Forgot to mention that I've tried putting a little bit of puppy milk in it but she wasn't interested. I'll maybe try different bowls, she has a small plastic one at the moment, it's the same as her food one and she has no issues with eating her food lol


----------



## haeveymolly (Mar 7, 2009)

Nonnie said:


> Have you tried colouring the water with a tiny bit of milk (puupy or goats is best)?
> 
> Also try different bowls. Mine wont drink out of metal ones.
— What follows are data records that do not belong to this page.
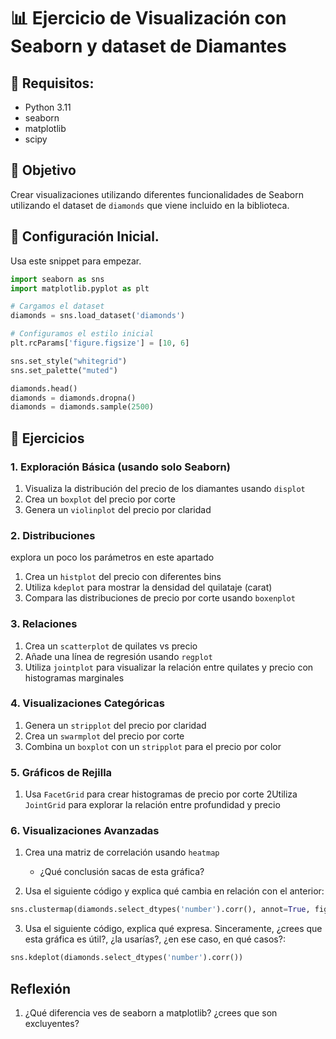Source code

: # 📊 Ejercicio de Visualización con Seaborn y dataset de Diamantes

## 🐍 Requisitos:
- Python 3.11
- seaborn
- matplotlib
- scipy

## 🎯 Objetivo
Crear visualizaciones utilizando diferentes funcionalidades de Seaborn utilizando el dataset de `diamonds` que viene incluido en la biblioteca.

## 🐍 Configuración Inicial.
Usa este snippet para empezar.

```python
import seaborn as sns
import matplotlib.pyplot as plt

# Cargamos el dataset
diamonds = sns.load_dataset('diamonds')

# Configuramos el estilo inicial
plt.rcParams['figure.figsize'] = [10, 6]

sns.set_style("whitegrid")
sns.set_palette("muted")

diamonds.head()
diamonds = diamonds.dropna()
diamonds = diamonds.sample(2500)
```

## 📝 Ejercicios

### 1. Exploración Básica (usando solo Seaborn)
1. Visualiza la distribución del precio de los diamantes usando `displot`
2. Crea un `boxplot` del precio por corte
3. Genera un `violinplot` del precio por claridad

### 2. Distribuciones
explora un poco los parámetros en este apartado
1. Crea un `histplot` del precio con diferentes bins
2. Utiliza `kdeplot` para mostrar la densidad del quilataje (carat)
3. Compara las distribuciones de precio por corte usando `boxenplot`

### 3. Relaciones
1. Crea un `scatterplot` de quilates vs precio
2. Añade una línea de regresión usando `regplot`
3. Utiliza `jointplot` para visualizar la relación entre quilates y precio con histogramas marginales

### 4. Visualizaciones Categóricas
1. Genera un `stripplot` del precio por claridad
2. Crea un `swarmplot` del precio por corte
3. Combina un `boxplot` con un `stripplot` para el precio por color

### 5. Gráficos de Rejilla
1. Usa `FacetGrid` para crear histogramas de precio por corte
2Utiliza `JointGrid` para explorar la relación entre profundidad y precio

### 6. Visualizaciones Avanzadas
1. Crea una matriz de correlación usando `heatmap`
   - ¿Qué conclusión sacas de esta gráfica?

2. Usa el siguiente código y explica qué cambia en relación con el anterior:

```python
sns.clustermap(diamonds.select_dtypes('number').corr(), annot=True, figsize=(6, 6), linewidths=0.5, cmap='coolwarm')
```

3. Usa el siguiente código, explica qué expresa. Sinceramente, ¿crees que esta gráfica es útil?, ¿la usarías?, ¿en ese caso, en qué casos?:

```python
sns.kdeplot(diamonds.select_dtypes('number').corr())
```

## Reflexión
1. ¿Qué diferencia ves de seaborn a matplotlib? ¿crees que son excluyentes?
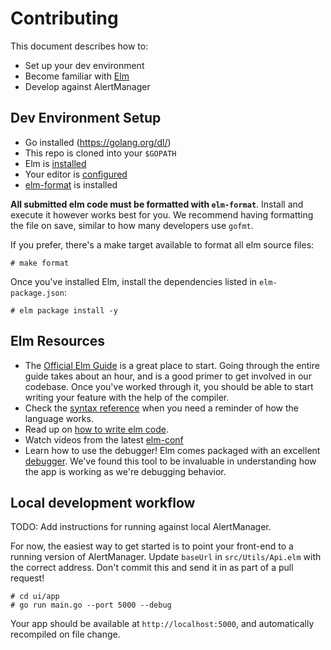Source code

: # Contributing

This document describes how to:

- Set up your dev environment
- Become familiar with [Elm](http://elm-lang.org/)
- Develop against AlertManager

## Dev Environment Setup

- Go installed (https://golang.org/dl/)
- This repo is cloned into your `$GOPATH`
- Elm is [installed](https://guide.elm-lang.org/install.html#install)
- Your editor is [configured](https://guide.elm-lang.org/install.html#configure-your-editor)
- [elm-format](https://github.com/avh4/elm-format) is installed

**All submitted elm code must be formatted with `elm-format`**. Install and
execute it however works best for you. We recommend having formatting the file
on save, similar to how many developers use `gofmt`.

If you prefer, there's a make target available to format all elm source files:

```
# make format
```

Once you've installed Elm, install the dependencies listed in
`elm-package.json`:

```
# elm package install -y
```

## Elm Resources

- The [Official Elm Guide](https://guide.elm-lang.org/) is a great place to
  start. Going through the entire guide takes about an hour, and is a good
  primer to get involved in our codebase. Once you've worked through it, you
  should be able to start writing your feature with the help of the compiler.
- Check the [syntax reference](http://elm-lang.org/docs/syntax) when you need a
  reminder of how the language works.
- Read up on [how to write elm code](http://elm-lang.org/docs/style-guide).
- Watch videos from the latest [elm-conf](https://www.youtube.com/channel/UCOpGiN9AkczVjlpGDaBwQrQ)
- Learn how to use the debugger! Elm comes packaged with an excellent
  [debugger](http://elm-lang.org/blog/the-perfect-bug-report). We've found this
  tool to be invaluable in understanding how the app is working as we're
  debugging behavior.

## Local development workflow

TODO: Add instructions for running against local AlertManager.

For now, the easiest way to get started is to point your front-end to a running
version of AlertManager. Update `baseUrl` in  `src/Utils/Api.elm` with the
correct address. Don't commit this and send it in as part of a pull request!

```
# cd ui/app
# go run main.go --port 5000 --debug
```

Your app should be available at `http://localhost:5000`, and automatically recompiled on file change.
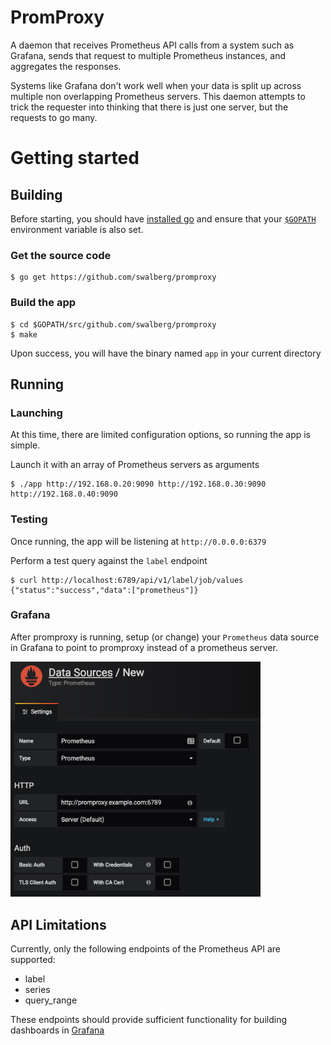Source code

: # PromProxy

A daemon that receives Prometheus API calls from a system such as Grafana, sends that request to multiple Prometheus instances, and aggregates the responses.

Systems like Grafana don't work well when your data is split up across multiple non overlapping Prometheus servers. This daemon attempts to trick the requester into thinking that there is just one server, but the requests to go many.

# Getting started

## Building

Before starting, you should have [installed go](https://golang.org/doc/install) and ensure that your [`$GOPATH`](https://github.com/golang/go/wiki/SettingGOPATH) environment variable is also set.

### Get the source code

```
$ go get https://github.com/swalberg/promproxy
```

### Build the app

```
$ cd $GOPATH/src/github.com/swalberg/promproxy
$ make
```

Upon success, you will have the binary named `app` in your current directory

## Running

### Launching

At this time, there are limited configuration options, so running the app is simple.

Launch it with an array of Prometheus servers as arguments

```
$ ./app http://192.168.0.20:9090 http://192.168.0.30:9090 http://192.168.0.40:9090
```

### Testing

Once running, the app will be listening at `http://0.0.0.0:6379`

Perform a test query against the `label` endpoint

```
$ curl http://localhost:6789/api/v1/label/job/values
{"status":"success","data":["prometheus"]}
```
### Grafana

After promproxy is running, setup (or change) your `Prometheus` data source in Grafana to point to promproxy instead of a prometheus server.

<img src="docs/images/grafana_setup.png" width="400">

## API Limitations

Currently, only the following endpoints of the Prometheus API are supported:

- label
- series
- query_range

These endpoints should provide sufficient functionality for building dashboards in [Grafana](https://grafana.com/)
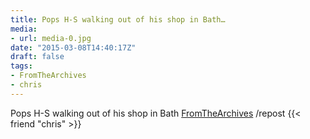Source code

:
 ```yaml
---
title: Pops H-S walking out of his shop in Bath…
media:
- url: media-0.jpg
date: "2015-03-08T14:40:17Z"
draft: false
tags:
- FromTheArchives
- chris
---
```

Pops H-S walking out of his shop in Bath [FromTheArchives](/tags/fromthearchives) /repost {{< friend "chris" >}}
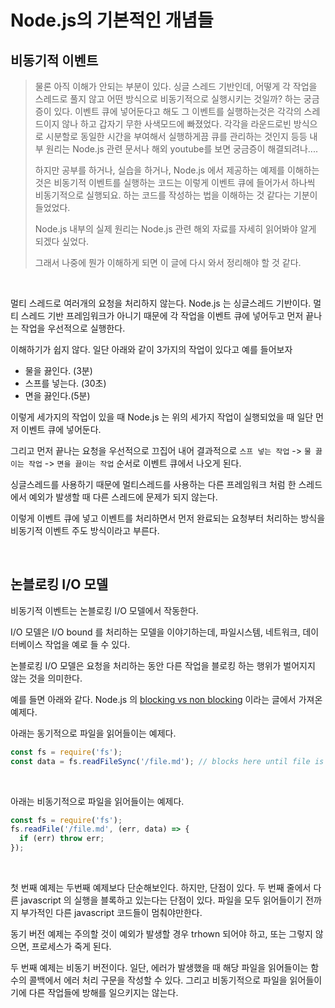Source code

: # Node.js의 기본적인 개념들



## 비동기적 이벤트

> 물론 아직 이해가 안되는 부분이 있다. 싱글 스레드 기반인데, 어떻게 각 작업을 스레드로 풀지 않고 어떤 방식으로 비동기적으로 실행시키는 것일까? 하는 궁금증이 있다. 이벤트 큐에 넣어둔다고 해도 그 이벤트를 실행하는것은 각각의 스레드이지 않나 하고 갑자기 무한 사색모드에 빠졌었다. 각각을 라운드로빈 방식으로 시분할로 동일한 시간을 부여해서 실행하게끔 큐를 관리하는 것인지 등등 내부 원리는 Node.js 관련 문서나 해외 youtube를 보면 궁금증이 해결되려나.... <br>
>
> 하지만 공부를 하거나, 실습을 하거나, Node.js 에서 제공하는 예제를 이해하는 것은 비동기적 이벤트를 실행하는 코드는 이렇게 이벤트 큐에 들어가서 하나씩 비동기적으로 실행되요. 하는 코드를 작성하는 법을 이해하는 것 같다는 기분이 들었었다.<br>
>
> Node.js 내부의 실제 원리는 Node.js 관련 해외 자료를 자세히 읽어봐야 알게 되겠다 싶었다.<br>
>
> 그래서 나중에 뭔가 이해하게 되면 이 글에 다시 와서 정리해야 할 것 같다.<br>

<br>

멀티 스레드로 여러개의 요청을 처리하지 않는다. Node.js 는 싱글스레드 기반이다. 멀티 스레드 기반 프레임워크가 아니기 때문에 각 작업을 이벤트 큐에 넣어두고 먼저 끝나는 작업을 우선적으로 실행한다.<br>

이해하기가 쉽지 않다. 일단 아래와 같이 3가지의 작업이 있다고 예를 들어보자

- 물을 끓인다. (3분)
- 스프를 넣는다. (30초)
- 면을 끓인다.(5분)

이렇게 세가지의 작업이 있을 때 Node.js 는 위의 세가지 작업이 실행되었을 때 일단 먼저 이벤트 큐에 넣어둔다.<br>

그리고 먼저 끝나는 요청을 우선적으로 끄집어 내어 결과적으로 `스프 넣는 작업`  -> `물 끓이는 작업` -> `면을 끓이는 작업` 순서로 이벤트 큐에서 나오게 된다.<br>

싱글스레드를 사용하기 때문에 멀티스레드를 사용하는 다른 프레임워크 처럼 한 스레드에서 예외가 발생할 때 다른 스레드에 문제가 되지 않는다. <br>

이렇게 이벤트 큐에 넣고 이벤트를 처리하면서 먼저 완료되는 요청부터 처리하는 방식을 비동기적 이벤트 주도 방식이라고 부른다.<br>

<br>

## 논블로킹 I/O 모델

비동기적 이벤트는 논블로킹 I/O 모델에서 작동한다.<br>

I/O 모델은 I/O bound 를 처리하는 모델을 이야기하는데, 파일시스템, 네트워크, 데이터베이스 작업을 예로 들 수 있다. <br>

논블로킹 I/O 모델은 요청을 처리하는 동안 다른 작업을 블로킹 하는 행위가 벌어지지 않는 것을 의미한다.<br>

예를 들면 아래와 같다. Node.js 의 [blocking vs non blocking](https://nodejs.org/en/docs/guides/blocking-vs-non-blocking/#comparing-code) 이라는 글에서 가져온 예제다.<br>

아래는 동기적으로 파일을 읽어들이는 예제다.

```javascript
const fs = require('fs');
const data = fs.readFileSync('/file.md'); // blocks here until file is read
```

<br>

아래는 비동기적으로 파일을 읽어들이는 예제다.

```javascript
const fs = require('fs');
fs.readFile('/file.md', (err, data) => {
  if (err) throw err;
});
```

<br>

첫 번째 예제는 두번째 예제보다 단순해보인다. 하지만, 단점이 있다. 두 번째 줄에서 다른 javascript 의 실행을 블록하고 있는다는 단점이 있다. 파일을 모두 읽어들이기 전까지 부가적인 다른 javascript 코드들이 멈춰야만한다.<br>

동기 버전 예제는 주의할 것이 예외가 발생할 경우 trhown 되어야 하고, 또는 그렇지 않으면, 프로세스가 죽게 된다.<br>

두 번째 예제는 비동기 버전이다. 일단, 에러가 발생했을 때 해당 파일을 읽어들이는 함수의 콜백에서 에러 처리 구문을 작성할 수 있다. 그리고 비동기적으로 파일을 읽어들이기에 다른 작업들에 방해를 일으키지는 않는다.<br>

<br>

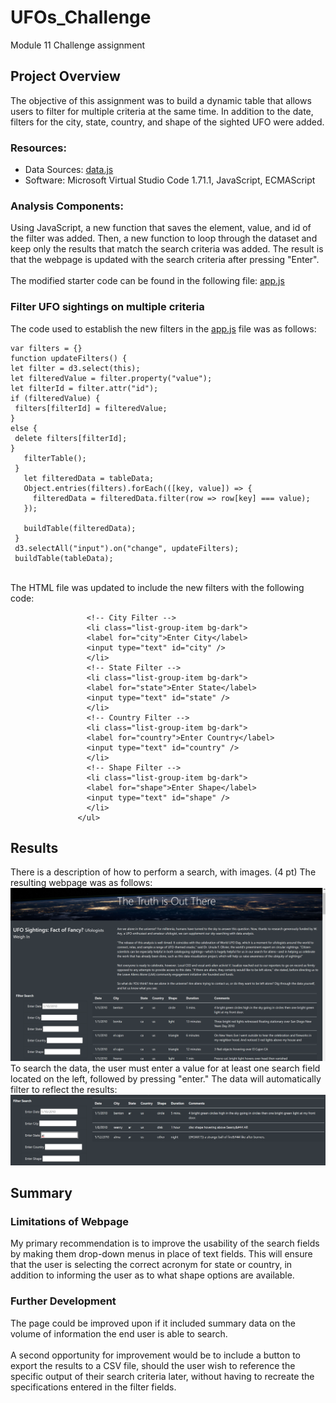 # UFOs_Challenge
Module 11 Challenge assignment

## Project Overview
The objective of this assignment was to build a dynamic table that allows users to filter for multiple criteria at the same time. In addition to the date, filters for the city, state, country, and shape of the sighted UFO were added.
### Resources:
- Data Sources: [data.js](https://github.com/banasibb/UFOs_Challenge/blob/8a40c0a7152cc80807abc826261c301a0427dc4e/static/js/data.js)
- Software: Microsoft Virtual Studio Code 1.71.1, JavaScript, ECMAScript 
### Analysis Components:
Using JavaScript, a new function that saves the element, value, and id of the filter was added. Then, a new function to loop through the dataset and keep only the results that match the search criteria was added. The result is that the webpage is updated with the search criteria after pressing "Enter".<br />
<br />The modified starter code can be found in the following file: [app.js](https://github.com/banasibb/UFOs_Challenge/blob/8a40c0a7152cc80807abc826261c301a0427dc4e/static/js/app.js)<br />
### Filter UFO sightings on multiple criteria
The code used to establish the new filters in the [app.js](https://github.com/banasibb/UFOs_Challenge/blob/8a40c0a7152cc80807abc826261c301a0427dc4e/static/js/app.js) file was as follows: <br />
 ```
var filters = {}
function updateFilters() {
let filter = d3.select(this);
let filteredValue = filter.property("value");
let filterId = filter.attr("id");
 if (filteredValue) {
  filters[filterId] = filteredValue;
 }
 else {
  delete filters[filterId];
 }
    filterTable();
  }
    let filteredData = tableData;
    Object.entries(filters).forEach(([key, value]) => {
      filteredData = filteredData.filter(row => row[key] === value);
    });

    buildTable(filteredData);
  }
  d3.selectAll("input").on("change", updateFilters);
  buildTable(tableData);
  ```
<br />The HTML file was updated to include the new filters with the following code: <br />
 ```
                  <!-- City Filter -->
                  <li class="list-group-item bg-dark">
                  <label for="city">Enter City</label>
                  <input type="text" id="city" />
                  </li>
                  <!-- State Filter -->
                  <li class="list-group-item bg-dark">
                  <label for="state">Enter State</label>
                  <input type="text" id="state" />
                  </li>
                  <!-- Country Filter -->
                  <li class="list-group-item bg-dark">
                  <label for="country">Enter Country</label>
                  <input type="text" id="country" />
                  </li>
                  <!-- Shape Filter -->
                  <li class="list-group-item bg-dark">
                  <label for="shape">Enter Shape</label>
                  <input type="text" id="shape" />
                  </li>
                </ul>
  ```

## Results
There is a description of how to perform a search, with images. (4 pt)
 The resulting webpage was as follows:<br />
![UFO_challenge](https://github.com/banasibb/UFOs_Challenge/blob/bb45cbf9bd502a46c1ee9efd3aaa2a84bbb6e312/Resources/Screenshot%202022-11-07%20162307.png)
To search the data, the user must enter a value for at least one search field located on the left, followed by pressing "enter." The data will automatically filter to reflect the results:
![filtered_data](https://github.com/banasibb/UFOs_Challenge/blob/31c9fdafbdf527e69e22dfb1c36e0ab342f66c11/Resources/filtered%20search.png)
## Summary
### Limitations of Webpage
My primary recommendation is to improve the usability of the search fields by making them drop-down menus in place of text fields. This will ensure that the user is selecting the correct acronym for state or country, in addition to informing the user as to what shape options are available.
### Further Development
The page could be improved upon if it included summary data on the volume of information the end user is able to search.<br />
<br /> A second opportunity for improvement would be to include a button to export the results to a CSV file, should the user wish to reference the specific output of their search criteria later, without having to recreate the specifications entered in the filter fields.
I have to do that still for harvey he's nearly 10 and has never drunk much he can come in from 3 hours of running around god knows how many miles he's covered and just lap a couple of times at he water but with a splash of milk in it he can go down 2 bowls.


----------



## lizzyboo (Apr 7, 2010)

my little one wouldnt drink when we first got him, he is 8 weeks old. i put my fingers in his water and let him lick them then gradually got closer to his water bowl until he was licking my fingers in the water bowl. he now loves a good old drink


----------



## Tori_86 (Mar 30, 2010)

Thanks, I tried using my fingers in the water and she did drink a little so maybe that will be the way forward, I'll keep trying.


----------



## haeveymolly (Mar 7, 2009)

What i have done as well if your puppy is on dried food fill the bowl with water and put a couple of pieces of the dried food in he will have to drink the water before he can get to it.


----------



## Ian L (Sep 9, 2020)

Tori_86 said:


> Hi all, I have a 4-6 week old puppy that will not drink water. At the moment I soak her food in water and leave extra water in the bottom of her food so that she is getting fluids. She always has a fresh bowl of water as well as my other dog having his down too. I make a point of putting the water bowl down when she is watching and she always runs over to see if it is food but turns away when she realises it is water.
> Has anyone any suggestions?
> Thanks


How long did it take for pup to start drinking water.... im having same issue and have to water down puppy milk to get him to drink.... i know this thread is old so I may not get a reply


----------



## Torin. (May 18, 2014)

@Ian L you're better off starting your own thread if you're having issues - this one is over a decade old!


----------